----- EXERCISE INPUTS -----
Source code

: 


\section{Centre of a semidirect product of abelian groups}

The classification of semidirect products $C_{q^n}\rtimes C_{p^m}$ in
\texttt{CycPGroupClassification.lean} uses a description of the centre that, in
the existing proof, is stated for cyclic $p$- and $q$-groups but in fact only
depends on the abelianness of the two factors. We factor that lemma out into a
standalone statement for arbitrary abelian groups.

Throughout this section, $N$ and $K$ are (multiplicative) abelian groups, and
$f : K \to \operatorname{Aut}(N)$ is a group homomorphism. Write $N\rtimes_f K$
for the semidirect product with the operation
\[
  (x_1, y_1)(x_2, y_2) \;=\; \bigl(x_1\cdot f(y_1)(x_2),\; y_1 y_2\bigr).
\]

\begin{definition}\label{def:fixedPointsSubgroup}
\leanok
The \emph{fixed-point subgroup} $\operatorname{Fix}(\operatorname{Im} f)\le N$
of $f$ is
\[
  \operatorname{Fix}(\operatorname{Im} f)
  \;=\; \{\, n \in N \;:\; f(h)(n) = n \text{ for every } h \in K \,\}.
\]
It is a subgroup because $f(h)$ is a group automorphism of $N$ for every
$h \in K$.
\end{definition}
-----
----- EXERCISE INPUTS -----
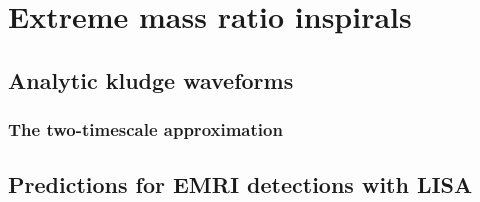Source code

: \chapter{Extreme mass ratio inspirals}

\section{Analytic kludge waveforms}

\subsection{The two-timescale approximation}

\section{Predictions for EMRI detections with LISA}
-----
■ PROBLEM TO SOLVE:
Only lines holding the word "definition" are wanted here; copy each from the listing.

■ SOLUTION TO THE PROBLEM:
\begin{definition}\label{def:fixedPointsSubgroup}
\end{definition}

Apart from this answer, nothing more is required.